A shudder rips through me, igniting an intense, powerful wave of sparks. Like fire shooting through my veins.
I gasp, aching for him. “Can you do that again? Knead my ass as you finger me? I think I’ll love that too.”
His teeth land on my neck, possessive and hungry, chased with a groan that sounds like it was ripped from his chest. “I love how you ask for what you want, Nadia. You’re so damn bold. It turns me on so much. Everything about you turns me on,” he rasps, pushing his cock against my ass, the hard length of him pressing against my cheeks.
“I like asking you for what I want. I love that I can,” I say, opening up to him in yet another way.
I shudder against him, then he lets go of me, spins me around, and meets my gaze. His eyes darken to midnight blue, shimmering with wild arousal. “You can ask me for anything. I want you to. I want to give it to you.”
“Thank you.” I loop my arms around his neck. “I mean it. I’ve had all these desires, all these wants. And to act on them with you . . .” My voice catches, and I’m not entirely sure how to finish. We’re talking about sex, but we’re also talking about intimacy.
True and real intimacy.
That’s what I feel with Crosby.
Dipping his face, he drops his lips to my jaw, bites me, then pulls back. “I want you to share them with me. Your desires. Your wants,” he says, his tone edging toward desperate. He sounds as lost as I feel. “Share them anytime. I’ll give them to you.”
I shake with the emotions and lust surging through me all at once, twining together like strands of a rope. “I will.”
“Good,” he says, low and smoky. “Now, let me give you what you asked for.”
He backs me into the shower wall, dragging one hand down my body to glide between my legs while the other snakes around to my ass.
Panting, I rock my hips, seeking out his touch in an act of sheer desperation. His fingers connect with me in a burst of heat. The fire in me licks higher, burns brighter.
He works me over, stroking my clit, squeezing my ass, then slamming those lips to mine.
I’m hemmed in by desire, by the sweet torment of touch everywhere. Of the way he drives mad pleasure through me, and the way I need it, crave it.
Lust claws at me.
I feel out of control, wild and animalistic.
I feel like I’m losing my mind. Losing my reason, my logic, my inhibitions.
I feel like I never want any of them back.
As he crushes his lips to mine, thrusts his fingers inside me, sweeps his thumb across my clit, and grabs my ass, I nearly die of bliss.
My climax seizes me, taking hold of my body, my mind.
It shakes me to my bones. He breaks the kiss, and I cry out, gasping his name, God’s name, every name.
I don’t even know what I’m saying.
I’m only feeling.
Feeling ecstasy vibrating from my core out through every cell.
At some point, who knows when, we separate, and I am a noodle.
A spent noodle.
I blink up at him, and he stares at me with a new intensity in his dark-blue eyes.
Yes, that was intense.
But it was intense because I trust him. Because he’s discovering me. We’re discovering how we are together.

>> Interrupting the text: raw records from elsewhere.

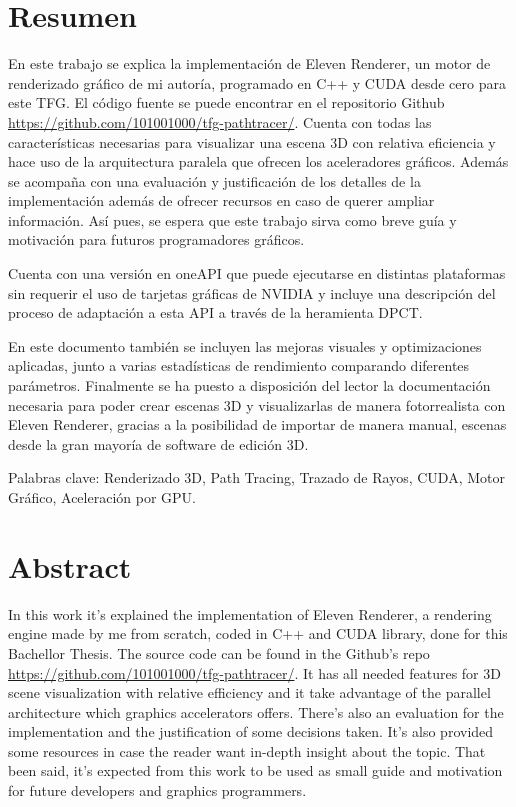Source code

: \chapter*{Resumen}

En este trabajo se explica la implementación de Eleven Renderer, un motor de renderizado gráfico de mi autoría, programado en C++ y CUDA desde cero para este TFG. El código fuente se puede encontrar en el repositorio Github \url{https://github.com/101001000/tfg-pathtracer/}. Cuenta con todas las características necesarias para visualizar una escena 3D con relativa eficiencia y hace uso de la arquitectura paralela que ofrecen los aceleradores gráficos. Además se acompaña con una evaluación y justificación de los detalles de la implementación además de ofrecer recursos en caso de querer ampliar información. Así pues, se espera que este trabajo sirva como breve guía y motivación para futuros programadores gráficos.

Cuenta con una versión en oneAPI que puede ejecutarse en distintas plataformas sin requerir el uso de tarjetas gráficas de NVIDIA y incluye una descripción del proceso de adaptación a esta API a través de la heramienta DPCT.

En este documento también se incluyen las mejoras visuales y optimizaciones aplicadas, junto a varias estadísticas de rendimiento comparando diferentes parámetros. Finalmente se ha puesto a disposición del lector la documentación necesaria para poder crear escenas 3D y visualizarlas de manera fotorrealista con Eleven Renderer, gracias a la posibilidad de importar de manera manual, escenas desde la gran mayoría de software de edición 3D. 

Palabras clave: Renderizado 3D, Path Tracing, Trazado de Rayos, CUDA, Motor Gráfico, Aceleración por GPU.

\chapter*{Abstract}

In this work it's explained the implementation of Eleven Renderer, a rendering engine made by me from scratch, coded in C++ and CUDA library, done for this Bachellor Thesis. The source code can be found in the Github's repo \url{https://github.com/101001000/tfg-pathtracer/}. It has all needed features for 3D scene visualization with relative efficiency and it take advantage of the parallel architecture which graphics accelerators offers. There's also an evaluation for the implementation and the justification of some decisions taken. It's also provided some resources in case the reader want in-depth insight about the topic. That been said, it's expected from this work to be used as small guide and motivation for future developers and graphics programmers.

He swallows roughly, his eyes flickering with passion. “What have you done to me?”
My throat tightens with emotion, with the need to touch him, to be touched. “What have you done to me?”
He shakes his head, maybe in disbelief, then he dips his face near my ear, brushing his cheek against mine. “Need to get close to you right now, sweetheart. Want to be inside you.”
Desire squeezes my chest. “Yes. Please. God, yes.”
He steps out of the shower, grabs a condom, and returns to me.
The water still beats down on us as he slides the condom on his cock, wraps my leg around his hip, and tells me to hold on.
Then he slides into me.
We gasp at the same time.
We stare at each other in the same way.
And when he sinks into me, we’re both feeling it—something else. Something new.
I might not know much about sex.
I might never have been in love.
But I know this much. Somehow I’ve fallen for him. Hard, fast, relentlessly.
I’m pretty sure it’s the same way for him.
That’s how he fucks me in the shower.
Like he wants me, like he needs me, and like he’s as utterly floored by what’s happened in a week as I am.
When he reaches the edge and I follow him there, coming again, coming together, I don’t want to stop.
I don’t want us to stop.
And I don’t want to pretend at all, not one bit.
Maybe he doesn’t either, since he cups my cheeks, presses his forehead to mine, and whispers, “I’m so crazy about you, Nadia.”